The WRC will continue on its path of excellence, and we plan to take it to even greater heights. I will focus on increasing the relevance and responsiveness of the WRC to the needs of people with no access to water and sanitation. We will continue to address the length and breadth of issues within the water and sanitation sector, and embrace innovation and technology that is fit for purpose. The uptake of research innovation and technology by the water sector and government is our primary focus in the short to medium term. It is important that the WRC remains a relevant body that adds value to this sector and uses all funding as efficiently as possible. Levy payers should feel the benefit of their investment in the WRC, and all spheres of government – particularly through the District Development Model – should benefit from our research. The WRC will continue to focus on supporting the Department of Water and Sanitation (DWS) in addressing challenges within the sector,” says Molwantwa.

Applied research is vitally important to the WRC, and several technology transfer demonstrations have been implemented. There is a memorandum of understanding between the Department of Science and Innovation (DSI) and the WRC, whereby many technology assessments in the water space are funded by the DSI and are successfully brought to the South African market once they pass the demonstration phase. This is the space where the entrepreneurial support for water sector innovation and technology is evident.

“There is a host of ongoing WRC projects that I am excited about – ranging from dam siltation management, hydropower and water efficiency in the agricultural sector, to low-flush sanitation, non-revenue water, climate change adaptation from a water perspective and riverine management, to name a few,” states Molwantwa. “We have to support government in an integrated approach to disaster management through early warning systems in collaboration with the South African Weather Service, and ministries like CoGTA and the DWS. The three key disasters that require our serious leadership and attention include floods/droughts, water/food security, and water pollution.”

According to Molwantwa, research is a competitive space, and there is always a possibility that research can be duplicated by two different institutions. “There needs to be an assessment of the status quo of water research in South Africa, following which resources can be pooled and research gaps identified. We do not always have to reinvent the wheel.

“Research is about finding solutions and having a futuristic attitude. We need to build capacity in schools and cultivate talent in young students. There are many young women working within the water research space, and this is encouraging in a democracy as young as South Africa. However, we must be consciously intentional about creating more pools of women to lead in science and technology,” she adds.

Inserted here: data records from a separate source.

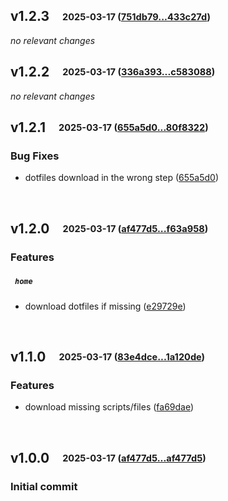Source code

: ## **v1.2.3**&emsp;<sub><sup>2025-03-17 ([751db79...433c27d](https://github.com/smooll-d/dotsetup/compare/751db79c60b56f38c242b009a4e3cff5088ff68a...433c27d39deb7a7a90c1fcc0a995107b7f42bc5c?diff=split))</sup></sub>

*no relevant changes*
<br>

## **v1.2.2**&emsp;<sub><sup>2025-03-17 ([336a393...c583088](https://github.com/smooll-d/dotsetup/compare/336a393deee48a88e3c0e3574f3dd11017b23c96...c583088e54d89ab9ee4363bf04db5ee65836d374?diff=split))</sup></sub>

*no relevant changes*
<br>

## **v1.2.1**&emsp;<sub><sup>2025-03-17 ([655a5d0...80f8322](https://github.com/smooll-d/dotsetup/compare/655a5d007d5bcd80e16552c0e8db7d6c6d0eba30...80f8322bbaaf650054ce1ac8097f63b459be4a77?diff=split))</sup></sub>

### Bug Fixes

- dotfiles download in the wrong step ([655a5d0](https://github.com/smooll-d/dotsetup/commit/655a5d007d5bcd80e16552c0e8db7d6c6d0eba30))

<br>

## **v1.2.0**&emsp;<sub><sup>2025-03-17 ([af477d5...f63a958](https://github.com/smooll-d/dotsetup/compare/af477d5784237cddb7d480e83fd528cb52abcf78...f63a95802013c06b2b600cd8306fbf990fd492ad?diff=split))</sup></sub>

### Features

##### &ensp;`home`

- download dotfiles if missing ([e29729e](https://github.com/smooll-d/dotsetup/commit/e29729eb0217734214b0bef51962e011e2463d7d))

<br>

## **v1.1.0**&emsp;<sub><sup>2025-03-17 ([83e4dce...1a120de](https://github.com/smooll-d/dotsetup/compare/83e4dced3c1cce15d977d4972b0373f26c67778c...1a120dea808177c6fe590229604858911f989736?diff=split))</sup></sub>

### Features

- download missing scripts/files ([fa69dae](https://github.com/smooll-d/dotsetup/commit/fa69dae2c7ec64fdf845270ff5a2d754fc42d76b))

<br>

## **v1.0.0**&emsp;<sub><sup>2025-03-17 ([af477d5...af477d5](https://github.com/smooll-d/dotsetup/compare/af477d5784237cddb7d480e83fd528cb52abcf78...af477d5784237cddb7d480e83fd528cb52abcf78?diff=split))</sup></sub>

### Initial commit
<br>

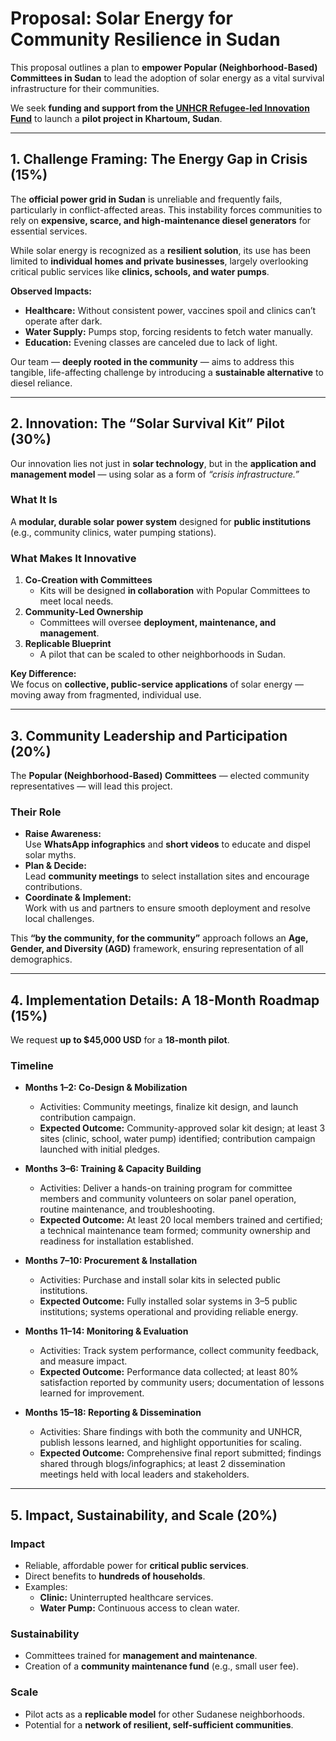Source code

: <!-- markdownlint-disable MD013 MD004 -->

# **Proposal: Solar Energy for Community Resilience in Sudan**

This proposal outlines a plan to
**empower Popular (Neighborhood-Based) Committees in Sudan**
to lead the adoption of solar energy as a vital survival
infrastructure for their communities.  

We seek **funding and support from the [UNHCR Refugee-led Innovation Fund](https://www.unhcr.org/innovation/refugee-led-innovation-fund/)** to launch a **pilot project in Khartoum, Sudan**.

---

## **1. Challenge Framing: The Energy Gap in Crisis (15%)**

The **official power grid in Sudan** is unreliable and frequently fails, particularly in conflict-affected areas. This instability forces communities to rely on **expensive, scarce, and high-maintenance diesel generators** for essential services.

While solar energy is recognized as a **resilient solution**, its use has been limited to **individual homes and private businesses**, largely overlooking critical public services like **clinics, schools, and water pumps**.

**Observed Impacts:**

- **Healthcare:** Without consistent power, vaccines spoil and clinics can’t operate after dark.
- **Water Supply:** Pumps stop, forcing residents to fetch water manually.
- **Education:** Evening classes are canceled due to lack of light.

Our team — **deeply rooted in the community** — aims to address this tangible, life-affecting challenge by introducing a **sustainable alternative** to diesel reliance.

---

## **2. Innovation: The “Solar Survival Kit” Pilot (30%)**

Our innovation lies not just in **solar technology**, but in the **application and management model** — using solar as a form of *“crisis infrastructure.”*

### **What It Is**

A **modular, durable solar power system** designed for **public institutions** (e.g., community clinics, water pumping stations).

### **What Makes It Innovative**

1. **Co-Creation with Committees**  
   - Kits will be designed **in collaboration** with Popular Committees to meet local needs.
2. **Community-Led Ownership**  
   - Committees will oversee **deployment, maintenance, and management**.
3. **Replicable Blueprint**  
   - A pilot that can be scaled to other neighborhoods in Sudan.

**Key Difference:**  
We focus on **collective, public-service applications** of solar energy — moving away from fragmented, individual use.

---

## **3. Community Leadership and Participation (20%)**

The **Popular (Neighborhood-Based) Committees** — elected community representatives — will lead this project.

### **Their Role**

- **Raise Awareness:**  
  Use **WhatsApp infographics** and **short videos** to educate and dispel solar myths.
- **Plan & Decide:**  
  Lead **community meetings** to select installation sites and encourage contributions.
- **Coordinate & Implement:**  
  Work with us and partners to ensure smooth deployment and resolve local challenges.

This **“by the community, for the community”** approach follows an **Age, Gender, and Diversity (AGD)** framework, ensuring representation of all demographics.

---

## **4. Implementation Details: A 18-Month Roadmap (15%)**

We request **up to $45,000 USD** for a **18-month pilot**.

### **Timeline**

- **Months 1–2: Co-Design & Mobilization**
  - Activities: Community meetings, finalize kit design, and launch contribution campaign.
  - **Expected Outcome:** Community-approved solar kit design; at least 3 sites (clinic, school, water pump) identified; contribution campaign launched with initial pledges.

- **Months 3–6: Training & Capacity Building**
  - Activities: Deliver a hands-on training program for committee members and community volunteers on solar panel operation, routine maintenance, and troubleshooting.
  - **Expected Outcome:** At least 20 local members trained and certified; a technical maintenance team formed; community ownership and readiness for installation established.

- **Months 7–10: Procurement & Installation**
  - Activities: Purchase and install solar kits in selected public institutions.
  - **Expected Outcome:** Fully installed solar systems in 3–5 public institutions; systems operational and providing reliable energy.

- **Months 11–14: Monitoring & Evaluation**
  - Activities: Track system performance, collect community feedback, and measure impact.
  - **Expected Outcome:** Performance data collected; at least 80% satisfaction reported by community users; documentation of lessons learned for improvement.

- **Months 15–18: Reporting & Dissemination**
  - Activities: Share findings with both the community and UNHCR, publish lessons learned, and highlight opportunities for scaling.
  - **Expected Outcome:** Comprehensive final report submitted; findings shared through blogs/infographics; at least 2 dissemination meetings held with local leaders and stakeholders.

---

## **5. Impact, Sustainability, and Scale (20%)**

### **Impact**

- Reliable, affordable power for **critical public services**.
- Direct benefits to **hundreds of households**.
- Examples:  
  - **Clinic:** Uninterrupted healthcare services.  
  - **Water Pump:** Continuous access to clean water.

### **Sustainability**

- Committees trained for **management and maintenance**.
- Creation of a **community maintenance fund** (e.g., small user fee).

### **Scale**

- Pilot acts as a **replicable model** for other Sudanese neighborhoods.
- Potential for a **network of resilient, self-sufficient communities**.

Molwantwa’s wish for the water sector

“I believe that there should be an act that legislates water from source to tap and treats water as the precious resource it is. While it is a human need and right, the population must be educated on its finality, the true cost of access and the respect that must be given in terms of quality and quantity. When I was a child visiting my grandmother’s house, water had to be collected at a communal borehole. Food could not be cooked, and clothes and bodies could not be washed unless a container of water was collected at the borehole. Water was treasured by everyone living there. I would like everyone to value water; there needs to be an emphasis on educating communities on water, starting with the scholars. The term ‘wastewater’ should be abolished,” she concludes.